Quanto poco basti all’immaginazione per superare i confini angusti che il corpo di cui è ospite le ha concesso, o a rimanerne per sempre intrappolata, lo dimostra il solo MacSwear , riedizione 3d, per Mac, di un antico gioco per Amiga. Talmente intensa e post-modern, che ci ha fatto comprendere meglio dei concetti generali alla base dell’originale che l’ha ispirata, come pure del popolare Snake della Nokia che ne deriva…

In buona sostanza, c’è più verità in una delle sue svoltate vitali – unica arma contro il suo unico rivale, se stesso – che in intere sessioni di simulazione di volo; allo stesso modo in cui ci può essere più terribile violenza nel perire soffocando in un game over di Tetris che in dieci ultra-realistici successivi ferimenti d’un Quake.

In MacSwear, impersoniamo un serpente con il compito di ingoiare, allungandosi ad ogni boccone, il maggior numero possibile di piccoli nemici, sparsi per uno spazio più o meno indefinito (sebbene i creatori del sequel ci abbiano dotati di schemi dalle forme più varie: dalla nocciolina americana al nastro di Moebius).

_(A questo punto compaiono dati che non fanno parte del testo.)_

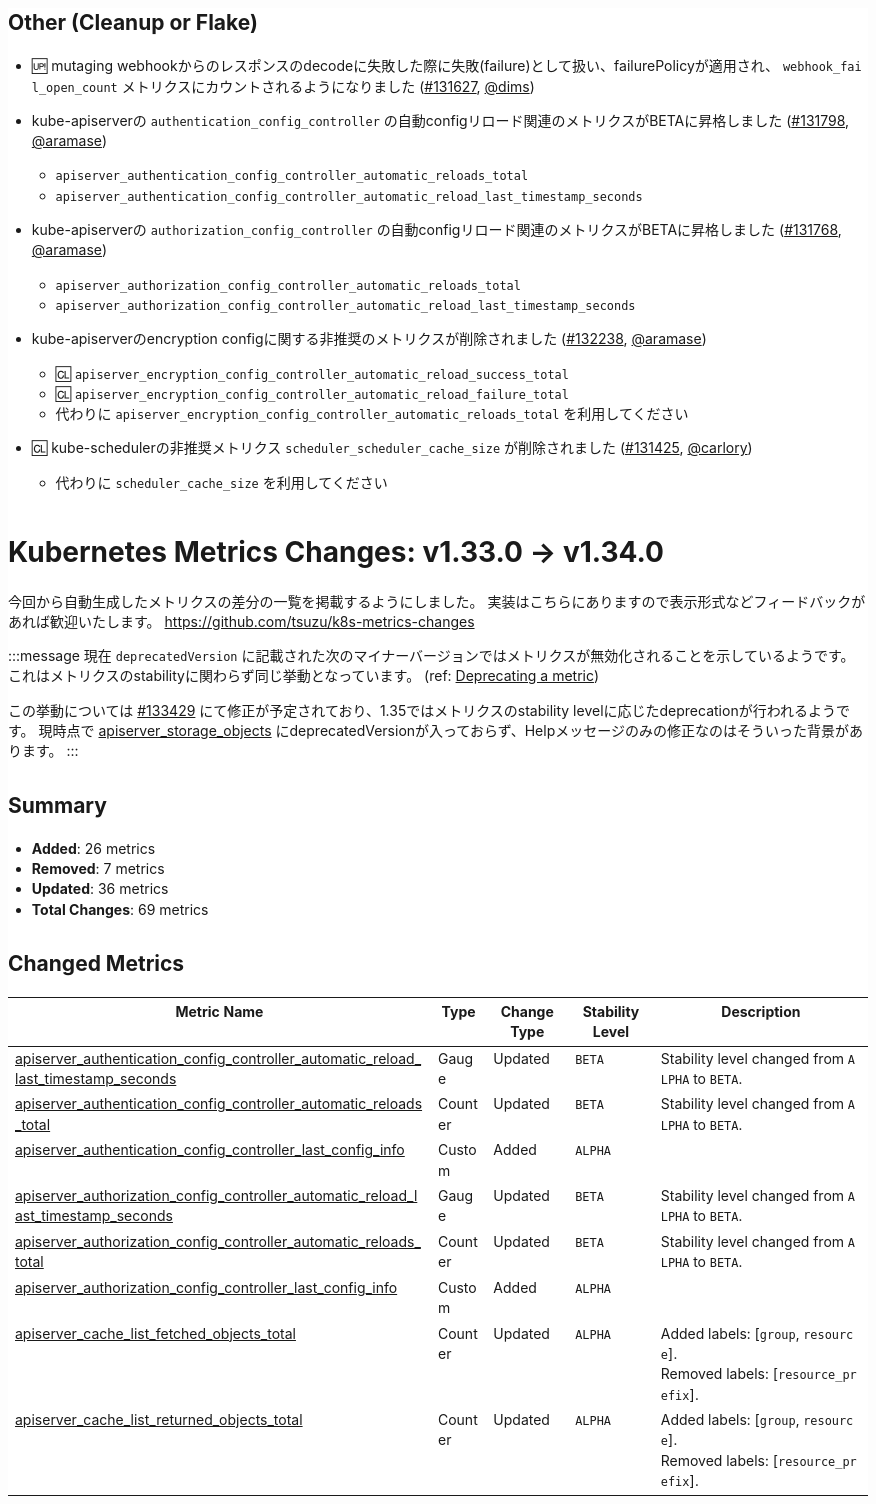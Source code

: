 ## Other (Cleanup or Flake)
- 🆙 mutaging webhookからのレスポンスのdecodeに失敗した際に失敗(failure)として扱い、failurePolicyが適用され、 `webhook_fail_open_count` メトリクスにカウントされるようになりました ([#131627](https://github.com/kubernetes/kubernetes/pull/131627), [@dims](https://github.com/dims))

* kube-apiserverの `authentication_config_controller` の自動configリロード関連のメトリクスがBETAに昇格しました ([#131798](https://github.com/kubernetes/kubernetes/pull/131798), [@aramase](https://github.com/aramase))
  * `apiserver_authentication_config_controller_automatic_reloads_total`
  * `apiserver_authentication_config_controller_automatic_reload_last_timestamp_seconds`

* kube-apiserverの `authorization_config_controller` の自動configリロード関連のメトリクスがBETAに昇格しました ([#131768](https://github.com/kubernetes/kubernetes/pull/131768), [@aramase](https://github.com/aramase))
  * `apiserver_authorization_config_controller_automatic_reloads_total`
  * `apiserver_authorization_config_controller_automatic_reload_last_timestamp_seconds`

- kube-apiserverのencryption configに関する非推奨のメトリクスが削除されました ([#132238](https://github.com/kubernetes/kubernetes/pull/132238), [@aramase](https://github.com/aramase))
	- 🆑 `apiserver_encryption_config_controller_automatic_reload_success_total`  
	- 🆑 `apiserver_encryption_config_controller_automatic_reload_failure_total`
	- 代わりに `apiserver_encryption_config_controller_automatic_reloads_total` を利用してください

- 🆑 kube-schedulerの非推奨メトリクス `scheduler_scheduler_cache_size` が削除されました ([#131425](https://github.com/kubernetes/kubernetes/pull/131425), [@carlory](https://github.com/carlory))
	- 代わりに `scheduler_cache_size` を利用してください

# Kubernetes Metrics Changes: v1.33.0 → v1.34.0
今回から自動生成したメトリクスの差分の一覧を掲載するようにしました。
実装はこちらにありますので表示形式などフィードバックがあれば歓迎いたします。 https://github.com/tsuzu/k8s-metrics-changes

:::message
現在 `deprecatedVersion` に記載された次のマイナーバージョンではメトリクスが無効化されることを示しているようです。これはメトリクスのstabilityに関わらず同じ挙動となっています。 (ref: [Deprecating a metric](https://kubernetes.io/docs/reference/using-api/deprecation-policy/#deprecating-a-metric))

この挙動については [#133429](https://github.com/kubernetes/kubernetes/issues/133429) にて修正が予定されており、1.35ではメトリクスのstability levelに応じたdeprecationが行われるようです。
現時点で [apiserver_storage_objects](#apiserver_storage_objects) にdeprecatedVersionが入っておらず、Helpメッセージのみの修正なのはそういった背景があります。
:::

## Summary
- **Added**: 26 metrics
- **Removed**: 7 metrics
- **Updated**: 36 metrics
- **Total Changes**: 69 metrics

## Changed Metrics

| Metric Name | Type | Change Type | Stability Level | Description |
|-------------|------|-------------|----------------|-------------|
| [apiserver_authentication_config_controller_automatic_reload_last_timestamp_seconds](#apiserver_authentication_config_controller_automatic_reload_last_timestamp_seconds) | Gauge | Updated | `BETA` | Stability level changed from `ALPHA` to `BETA`. |
| [apiserver_authentication_config_controller_automatic_reloads_total](#apiserver_authentication_config_controller_automatic_reloads_total) | Counter | Updated | `BETA` | Stability level changed from `ALPHA` to `BETA`. |
| [apiserver_authentication_config_controller_last_config_info](#apiserver_authentication_config_controller_last_config_info) | Custom | Added | `ALPHA` |  |
| [apiserver_authorization_config_controller_automatic_reload_last_timestamp_seconds](#apiserver_authorization_config_controller_automatic_reload_last_timestamp_seconds) | Gauge | Updated | `BETA` | Stability level changed from `ALPHA` to `BETA`. |
| [apiserver_authorization_config_controller_automatic_reloads_total](#apiserver_authorization_config_controller_automatic_reloads_total) | Counter | Updated | `BETA` | Stability level changed from `ALPHA` to `BETA`. |
| [apiserver_authorization_config_controller_last_config_info](#apiserver_authorization_config_controller_last_config_info) | Custom | Added | `ALPHA` |  |
| [apiserver_cache_list_fetched_objects_total](#apiserver_cache_list_fetched_objects_total) | Counter | Updated | `ALPHA` | Added labels: [`group`, `resource`]. <br> Removed labels: [`resource_prefix`]. |
| [apiserver_cache_list_returned_objects_total](#apiserver_cache_list_returned_objects_total) | Counter | Updated | `ALPHA` | Added labels: [`group`, `resource`]. <br> Removed labels: [`resource_prefix`]. |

Eppure, è chiaro fin dall’inizio che non saranno affatto questi i veri nemici da combattere (il contatto con essi neppure ci infligge danno), e che l’eroe e il vero boss di fine livello, in realtà, coincideranno sempre nella stesso personaggio.

Questo rettile disegna col suo stesso corpo, ogni partita, nell’atto di percorrerlo, un nuovo universo – con ostacoli da evitare, baratri da sfuggire, ogni partita differenti e irripetibili – parallelo a quello dato dai programmatori, che deriva dai suoi movimenti, e che durerà fino alla sua sconfitta. Mentre svolge le sue spire è il direttore di quei lavori da un game designer sempre in progress. E’ un Dedalus che-si-è-fatto-da-sé, la cui tragedia si compirà quando, finito lo spazio a nostra disposizione, sarà costretto a mordersi la lingua.